In Europe and across the Middle East, politicians are increasingly urging Syrians displaced by the eight-year conflict to head back home, now that the war is winding down. Strongman Bashar al-Assad, backed by Russia and Iran, has won, they say, and like him or not he has brought stability to the country.
But a meticulously assembled report issued this week documents the violence and terror that colour the lives of Syrians under the Assad regime. His circle appears to have learnt nothing from the conflict, and the desire of most of the returnees to abandon Syria again, other than to employ maximum repression against the population.
The report, prepared by the Syrian Association for Citizens’ Dignity and based on interviews with 165 returnees in Homs, the Damascus countryside, Daraa and Aleppo, paints a dire picture of life for those Syrians who return to the country. The report also underscores the failure of the international community to address the core problem of the Syrian conflict: the continued existence and nature of the dictatorial Assad regime.
“It is not safe for displaced Syrians to return to Assad-held areas,” the 44-page report’s executive summary concludes. “Returnees and most people living in regime-held areas live in fear and feel extremely vulnerable and unsafe.”
It describes continuing “widespread and systematic human rights violations” by unformed security forces, Iranian-backed militias and foreign groups. “Arbitrary arrests, forced recruitment, extortion and the absence of basic services are the main factors driving this fear and the returnees’ desire to leave their homes again, this time permanently.”
“Returnees overwhelmingly asserted that they regret their decision to return, regardless of the hardship they faced in displacement,” says the report. It states that 63 per cent of returnees interviewed are actively seeking to flee Syria again.
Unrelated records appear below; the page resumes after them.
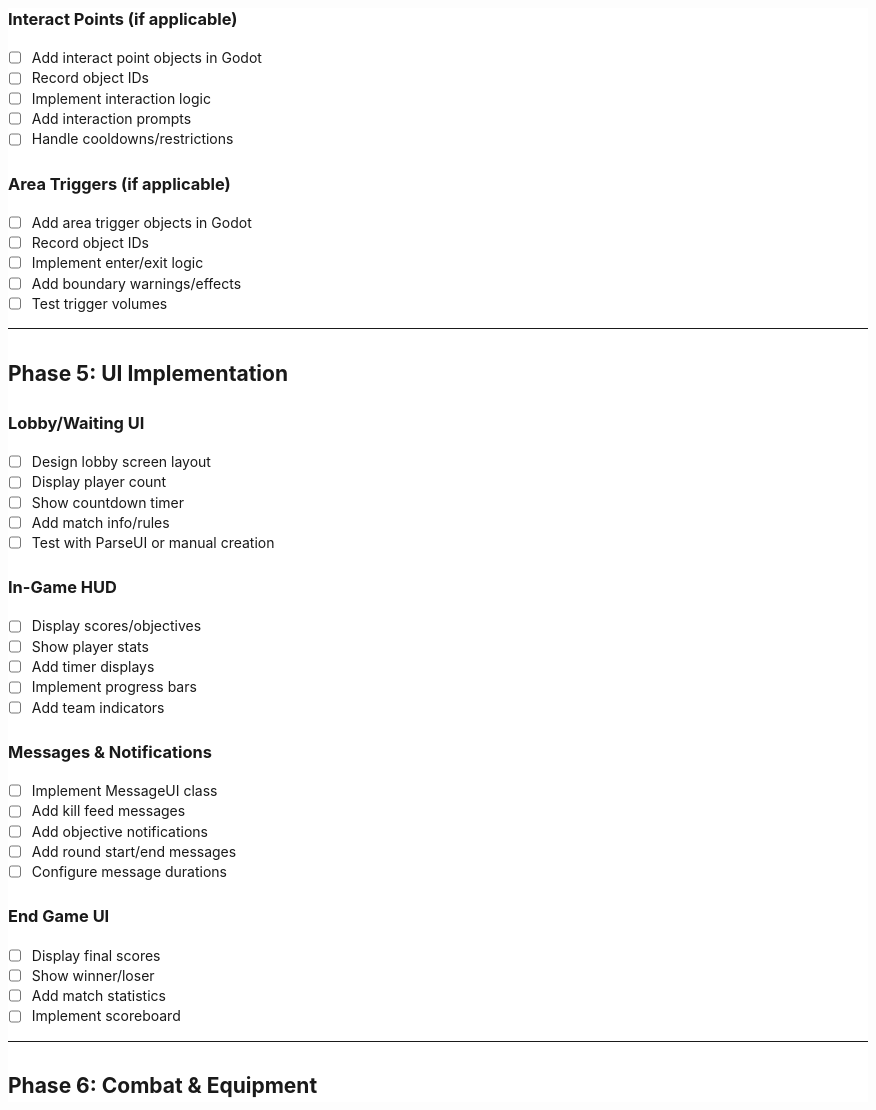 ### Interact Points (if applicable)
- [ ] Add interact point objects in Godot
- [ ] Record object IDs
- [ ] Implement interaction logic
- [ ] Add interaction prompts
- [ ] Handle cooldowns/restrictions

### Area Triggers (if applicable)
- [ ] Add area trigger objects in Godot
- [ ] Record object IDs
- [ ] Implement enter/exit logic
- [ ] Add boundary warnings/effects
- [ ] Test trigger volumes

---

## Phase 5: UI Implementation

### Lobby/Waiting UI
- [ ] Design lobby screen layout
- [ ] Display player count
- [ ] Show countdown timer
- [ ] Add match info/rules
- [ ] Test with ParseUI or manual creation

### In-Game HUD
- [ ] Display scores/objectives
- [ ] Show player stats
- [ ] Add timer displays
- [ ] Implement progress bars
- [ ] Add team indicators

### Messages & Notifications
- [ ] Implement MessageUI class
- [ ] Add kill feed messages
- [ ] Add objective notifications
- [ ] Add round start/end messages
- [ ] Configure message durations

### End Game UI
- [ ] Display final scores
- [ ] Show winner/loser
- [ ] Add match statistics
- [ ] Implement scoreboard

---

## Phase 6: Combat & Equipment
The problems go beyond violence and human rights abuses. The regime is rotten to its core. Interviewees alleged that they were shaken down by officials and security forces for bribes – for everything from obtaining official documents to transporting harvested fruits and vegetables to marketplaces. With no industry and a collapsed economy, many returnees are unemployed, and unable to sustain their lives while paying off regime enforcers.
“There is always the fear of extortion or detention because my children are away and because of the malice of the security forces,” one 62-year-old from Homs says.
“I have been arrested and blackmailed several times, and there have been several robberies in the neighbourhood,” another man from Homs tells the researchers. “Everyone knows the thieves but cannot do anything.”
Of those who want to leave, 31 per cent want to head to Europe and another 31 per cent said they intended to reach Turkey. Both the European Union and Turkey have grown hostile to any more refugees fleeing Syria. They are eager to find a way not only to prevent further arrivals but also to convince at least some refugees to head back home.
But the miserable conditions of Syrians inside the country may prevent many voluntary returns. Some 84 per cent of returnees and residents living in areas under Assad’s control say they don’t advise members of the diaspora to return home.
In conversations with friends and relatives abroad, they “describe a vicious circle of fear of arrest, enforced disappearance, inadequate basic living requirements, monopolies enforced by regime-backed traders, pervasive corruption, and the absence of the rule of law.”
One 27-year-old from Deraa told the researchers: “Return? Where to? To the injustice, to detention, to be drafted in [military] reserves or in compulsory service, or into the security forces?”
Despite the precariousness of life as a refugee in a foreign country, fewer and fewer Syrians want to their native land, even if the civil war ends.
The Assad regime ignited the largest refugee crisis in recent history by launching a war against its own people that has displaced around half the country’s population of 25 million.
The regime now looks set to win the conflict, regaining huge swaths of the country that it had lost over the years. The report urges leaders to think of new ways to protect the rights of displaced Syrians returning home, perhaps enshrining their rights in the constitution that is being drafted.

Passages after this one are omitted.